Another big player entered the messaging-app market this month. The Japanese-based messaging app Line that lets users makes free voice calls, exchange text messages, graphic, video and audio media and hold free audio and videoconference just announced that it has now more than 400 million users. Launched in 2011, Line’s original purpose was to offer an alternative communication channels after an earthquake damaged the telecommunication infrastructure throughout Japan. Internet-based, Line was the appropriate answer to the tragic situation. In June 2011, it was rendered public and quickly became highly popular.
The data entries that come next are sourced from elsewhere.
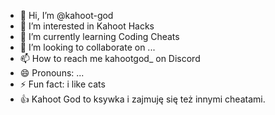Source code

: - 👋 Hi, I’m @kahoot-god
- 👀 I’m interested in Kahoot Hacks
- 🌱 I’m currently learning Coding Cheats
- 💞️ I’m looking to collaborate on ...
- 📫 How to reach me kahootgod_ on Discord
- 😄 Pronouns: ...
- ⚡ Fun fact: i like cats
- 👍 Kahoot God to ksywka i zajmuję się też innymi cheatami.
As you can see on the chart, Line simply doubled the number of registered users within less than a year. And gained another 100 million users in just 4 months – since November.
According to the company, its users profile are strongly international with 50 million users in Japan (it biggest market), 24 million in Thailand, 20 million in Indonesia, 18 million in India. There are now 10 million users in the US while Spain remains the company’s biggest European market with approximately 10 million users. Line hit its new daily record with 10 billion messages sent on March 21st. However, it is quite important to mention that Line has a very peculiar way of counting its users. It simply double counts users who have one account but use Line on multiple devices. Their total number might be a little under but it does not question the growing popularity of the messaging-app. What is certain though is that the company still makes profit. In 2013, Line brought $338 million of revenue which was mostly coming from its in-game purchase (60% of revenue) and sticker purchase (20% of revenue), official accounts and sponsored stickers. Indeed, the company business model is quite different from its competitors. For instance, Line recently did a group buying flash sale in Thailand, a bit like Groupon does, and it happened to be a great success.
The messaging-app trend is a clear reality – WhatsApp announced on April 1st its new daily record of 64 billion messages handled.